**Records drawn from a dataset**
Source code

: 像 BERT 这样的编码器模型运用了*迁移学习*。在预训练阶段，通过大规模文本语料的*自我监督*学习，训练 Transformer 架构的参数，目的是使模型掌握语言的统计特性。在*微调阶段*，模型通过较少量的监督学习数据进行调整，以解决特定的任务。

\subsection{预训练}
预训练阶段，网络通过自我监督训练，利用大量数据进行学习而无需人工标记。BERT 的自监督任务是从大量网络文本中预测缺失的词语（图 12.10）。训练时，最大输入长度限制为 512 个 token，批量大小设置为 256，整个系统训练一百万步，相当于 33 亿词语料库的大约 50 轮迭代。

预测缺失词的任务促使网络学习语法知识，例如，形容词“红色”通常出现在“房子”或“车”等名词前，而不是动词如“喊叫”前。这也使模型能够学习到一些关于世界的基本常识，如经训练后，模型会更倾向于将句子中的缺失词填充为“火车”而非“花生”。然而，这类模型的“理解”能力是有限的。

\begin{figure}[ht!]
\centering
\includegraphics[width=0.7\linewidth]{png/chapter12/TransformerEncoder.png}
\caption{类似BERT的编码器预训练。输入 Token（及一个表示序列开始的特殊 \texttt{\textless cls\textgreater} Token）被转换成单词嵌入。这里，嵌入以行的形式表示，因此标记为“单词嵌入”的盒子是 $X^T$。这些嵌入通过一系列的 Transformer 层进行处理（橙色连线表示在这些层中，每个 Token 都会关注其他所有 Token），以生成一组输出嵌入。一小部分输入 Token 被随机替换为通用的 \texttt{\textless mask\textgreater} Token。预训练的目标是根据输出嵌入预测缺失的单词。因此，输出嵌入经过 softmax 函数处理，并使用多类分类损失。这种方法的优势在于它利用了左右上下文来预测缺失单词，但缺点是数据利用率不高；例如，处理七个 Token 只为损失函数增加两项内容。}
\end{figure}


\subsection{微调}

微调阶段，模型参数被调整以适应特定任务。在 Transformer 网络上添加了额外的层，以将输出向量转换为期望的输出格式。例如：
--
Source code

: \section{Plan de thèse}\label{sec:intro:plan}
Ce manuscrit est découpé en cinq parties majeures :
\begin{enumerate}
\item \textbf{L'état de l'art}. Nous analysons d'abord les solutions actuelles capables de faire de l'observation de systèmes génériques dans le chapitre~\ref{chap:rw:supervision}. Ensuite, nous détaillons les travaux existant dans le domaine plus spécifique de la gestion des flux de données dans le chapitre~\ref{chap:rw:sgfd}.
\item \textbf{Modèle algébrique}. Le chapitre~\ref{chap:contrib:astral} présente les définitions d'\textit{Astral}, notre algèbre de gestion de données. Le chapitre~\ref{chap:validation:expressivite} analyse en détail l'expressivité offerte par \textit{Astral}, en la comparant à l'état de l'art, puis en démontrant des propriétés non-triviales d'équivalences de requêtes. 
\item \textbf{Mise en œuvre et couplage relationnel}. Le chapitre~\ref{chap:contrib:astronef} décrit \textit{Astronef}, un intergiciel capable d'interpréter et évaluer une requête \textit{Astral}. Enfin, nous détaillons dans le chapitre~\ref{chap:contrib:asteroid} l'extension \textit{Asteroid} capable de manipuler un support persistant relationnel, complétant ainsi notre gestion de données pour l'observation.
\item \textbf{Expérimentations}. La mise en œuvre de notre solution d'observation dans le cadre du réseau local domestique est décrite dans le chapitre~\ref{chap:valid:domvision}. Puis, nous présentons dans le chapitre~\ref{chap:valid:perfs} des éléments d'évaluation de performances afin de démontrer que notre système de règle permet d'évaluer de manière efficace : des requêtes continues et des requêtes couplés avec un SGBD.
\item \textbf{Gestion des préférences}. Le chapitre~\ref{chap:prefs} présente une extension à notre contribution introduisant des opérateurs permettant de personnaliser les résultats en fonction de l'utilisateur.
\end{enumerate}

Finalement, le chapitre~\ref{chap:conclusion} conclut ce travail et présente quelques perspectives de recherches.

**WHAT THIS TASK INVOLVES**
Return, unchanged, the run of lines above that opens with the line containing "Nous analysons d'abord" and closes with the line containing "d'équivalences de requêtes.". Include both.

**YOUR RESPONSE**
\item \textbf{L'état de l'art}. Nous analysons d'abord les solutions actuelles capables de faire de l'observation de systèmes génériques dans le chapitre~\ref{chap:rw:supervision}. Ensuite, nous détaillons les travaux existant dans le domaine plus spécifique de la gestion des flux de données dans le chapitre~\ref{chap:rw:sgfd}.
\item \textbf{Modèle algébrique}. Le chapitre~\ref{chap:contrib:astral} présente les définitions d'\textit{Astral}, notre algèbre de gestion de données. Le chapitre~\ref{chap:validation:expressivite} analyse en détail l'expressivité offerte par \textit{Astral}, en la comparant à l'état de l'art, puis en démontrant des propriétés non-triviales d'équivalences de requêtes. 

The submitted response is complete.